In uitzonderlijke gevallen kan een verzoeker internationale bescherming krijgen, als die aantoont dat er ernstige redenen zijn om aan te nemen dat die tot een groep behoort waarvan fundamentele basisrechten systematisch geschonden worden. Dit is het geval wanneer een bepaalde bevolkingsgroep het slachtoffer is van een doelbewuste en systematische vervolging die elk lid van die groep zonder onderscheid kan treffen, om de enkele reden dat men tot die specifieke groep behoort.
De RvV stelt vast de schendingen van fundamentele rechten ten aanzien van de Palestijnen in de Gazastrook niet elke persoon op een gelijke manier treffen. Hoewel de RvV de precaire humanitaire situatie in de Gazastrook erkent, volgt hij de redenering van zijn eerdere uitspraken in 2019. Hierin besloot de RvV dat niet alle inwoners van de Gazastrook zich in een situatie van ernstige persoonlijke onveiligheid bevinden als gevolg van de algemene humanitaire situatie of de levensomstandigheden.
Verschillende elementen liggen in het huidige arrest aan de basis van dezelfde conclusie:

De financiële middelen van een Palestijn uit Gaza bepaalt in hoge mate of deze de negatieve gevolgen van de Israëlische blokkade en het conflict tussen de Palestijnse autoriteit en Hamas kan remediëren, met name het daaruit voortvloeiende tekort aan brandstof en elektriciteit.
De humanitaire situatie (met name de problematiek rond voedselzekerheid, toegang tot drinkbaar water, het hebben van een slaapplaats, de bewegingsvrijheid, en toegang tot onderwijs) raakt niet iedereen op gelijke wijze.

Dit betekent dat niet elke Palestijn in de Gazastrook in omstandigheden leeft waarin hij of zij de elementaire behoeften niet kan verzekeren. Bijgevolg is er geen sprake van groepsvervolging waarbij elke Palestijn in de Gazastrook zonder onderscheid getroffen wordt. Het blijft nodig om pertinente individuele elementen aan te brengen die aantonen waarom men – meer dan een andere Palestijn in Gaza – kans loopt op vervolging
Vervolgens onderzoekt de RvV of er sprake is van een reëel risico op ernstige schade in de zin van artikel 48/4 Verblijfswet (Vw). Meer specifiek onderzoekt de Raad of de precaire veiligheidssituatie in de Gazastrook overeenkomt met een situatie van willekeurig geweld zoals omschreven in artikel 48/4 §2 c Vw. In dit kader herneemt de RvV uit het Hof van Justitie arrest Elgafaji dat bescherming op deze grond enkel wordt toegekend daar waar ‘de mate van willekeurig geweld dermate hoog is dat er zwaarwegende gronden bestaan om aan te nemen dat een burger die terugkeert naar het getroffen gebied, louter door zijn aanwezigheid daar een reëel risico op ernstige schade loopt’.

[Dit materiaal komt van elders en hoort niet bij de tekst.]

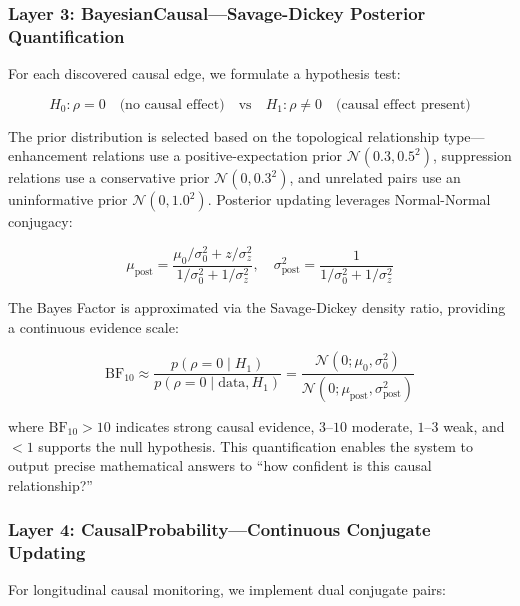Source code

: \documentclass[11pt,a4paper]{article}
\begin{document}
\subsubsection{Layer 3: BayesianCausal---Savage-Dickey Posterior Quantification}

For each discovered causal edge, we formulate a hypothesis test:

\begin{equation}
H_0: \rho = 0 \quad \text{(no causal effect)} \quad \text{vs} \quad H_1: \rho \neq 0 \quad \text{(causal effect present)}
\label{eq:hypothesis}
\end{equation}

The prior distribution is selected based on the topological relationship type---enhancement relations use a positive-expectation prior \(\mathcal{N}(0.3, 0.5^2)\), suppression relations use a conservative prior \(\mathcal{N}(0, 0.3^2)\), and unrelated pairs use an uninformative prior \(\mathcal{N}(0, 1.0^2)\). Posterior updating leverages Normal-Normal conjugacy:

\begin{equation}
\mu_{\text{post}} = \frac{\mu_0/\sigma_0^2 + z/\sigma_z^2}{1/\sigma_0^2 + 1/\sigma_z^2}, \quad \sigma^2_{\text{post}} = \frac{1}{1/\sigma_0^2 + 1/\sigma_z^2}
\label{eq:conjugate}
\end{equation}

The Bayes Factor is approximated via the Savage-Dickey density ratio, providing a continuous evidence scale:

\begin{equation}
\text{BF}_{10} \approx \frac{p(\rho = 0 \mid H_1)}{p(\rho = 0 \mid \text{data}, H_1)} = \frac{\mathcal{N}(0; \mu_0, \sigma_0^2)}{\mathcal{N}(0; \mu_{\text{post}}, \sigma^2_{\text{post}})}
\label{eq:savage_dickey}
\end{equation}

where \(\text{BF}_{10} > 10\) indicates strong causal evidence, \(3\)--\(10\) moderate, \(1\)--\(3\) weak, and \(<1\) supports the null hypothesis. This quantification enables the system to output precise mathematical answers to ``how confident is this causal relationship?''

\subsubsection{Layer 4: CausalProbability---Continuous Conjugate Updating}

For longitudinal causal monitoring, we implement dual conjugate pairs:
\end{document}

Ondanks de machtsovername door Hamas, de Israëlische blokkade en de herhaalde schendingen van basisrechten, oordeelt de RvV dat deze onveiligheid en mensenrechtenschendingen niet systematisch alle inwoners van Gaza treffen. Er moeten ook persoonlijke elementen bestaan die de persoon onderscheiden van anderen en als gevolg hebben dat de persoon een groter risico loopt op ernstige schade.
In dit kader hecht de RvV belang aan het feit dat een explosie de woning van de verzoeker vernietigde tijdens het conflict in 2014. Daarnaast vond een explosie naast hun huis plaats door de aanwezigheid van wapens in een tunnel, die hun huis eveneens beschadigde. De Raad stelt vast dat het CGVS in de omstreden beslissing niet ingaat op de impact van de locatie van de woning. Verzoeker woonde in een wijk die die een bijzonder doelwit vormt voor geweld. Dit zou mogelijks een persoonlijke omstandigheid kunnen vormen die de verzoeker kan blootstellen aan willekeurig geweld.
 
De RvV vernietigt de beslissing en stuurt deze terug naar het CGVS om het risico op willekeurig geweld opnieuw te onderzoeken. Het CGVS moet hiervoor rekening houden met de verklaringen en bewijsstukken van de verzoeker in het kader van een eventueel risico op ernstige schade gebaseerd op zijn woonplaats.